ISHLT acknowledges the potential benefit for kidney-alone recipients yet, the committee is concerned about the impact on MOT candidates, emphasizing the need for a balanced and well-considered approach. Considering the existing evidence concerning the allocation of MOT and kidney-alone recipients with low KDPI, coupled with a thorough analysis of the estimated effects of the proposed policy adjustments, our initial assessment leads to the concern that there is inadequate evidence to justify additional priority beyond what exists in current policy.
The data provided shows that only a small (<1%) percentage of 0-34 KDPI donors had both kidneys allocated to a MOT, suggesting that a requirement to allocate the second kidney to a kidney alone recipient would have a minimal overall impact. However, we acknowledge the potential benefit that the proposed policy adjustments may provide to the pediatric population currently on the transplant waitlist. In light of this consideration, we endorse the view that pediatric candidates should be prioritized, aligning with the overarching principles of fairness and consistency embedded in existing allocation policies.
Finally, candidates in need of MOT involving heart and/or lung transplantation face significant challenges due to life-threatening conditions and complications stemming from advanced heart and/or lung diseases. Again, while cases of this nature are anticipated to not be substantial, categorizing candidates without immediately life-threatening organ failure, such as KP, in the MOT candidate population may introduce ethical complexities and pose potential adverse consequences to MOT candidates involving heart and lung.

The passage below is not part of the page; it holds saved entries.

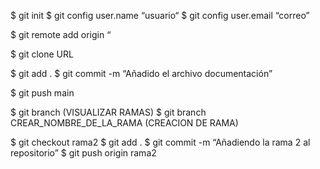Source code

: $ git init
$ git config user.name “usuario“
$ git config user.email “correo”


$ git remote add origin “

$ git clone URL

$ git add .
$ git commit -m “Añadido el archivo documentación”


$ git push main

$ git branch (VISUALIZAR RAMAS)
$ git branch CREAR_NOMBRE_DE_LA_RAMA (CREACION DE RAMA)

$ git checkout rama2 
$ git add .
$ git commit -m “Añadiendo la rama 2 al repositorio”
$ git push origin rama2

In summary, ISHLT recognizes the importance of addressing the needs of specific recipient groups, but it is also crucial to avoid unintended consequences that may negatively impact other vulnerable populations. ISHLT considers reasonable that at least one organ from a 0-35 KDPI kidney donor be offered to pediatric candidates. However, despite not anticipating a substantial impact based on the current available data, ISHLT wishes to express concerns regarding the potential implications of further modifications to the existing system, particularly prioritizing the allocation of kidneys over MOT recipients.
ISHLT remains committed to fostering equitable and ethical organ allocation practices that prioritize the well-being of all eligible transplant candidates.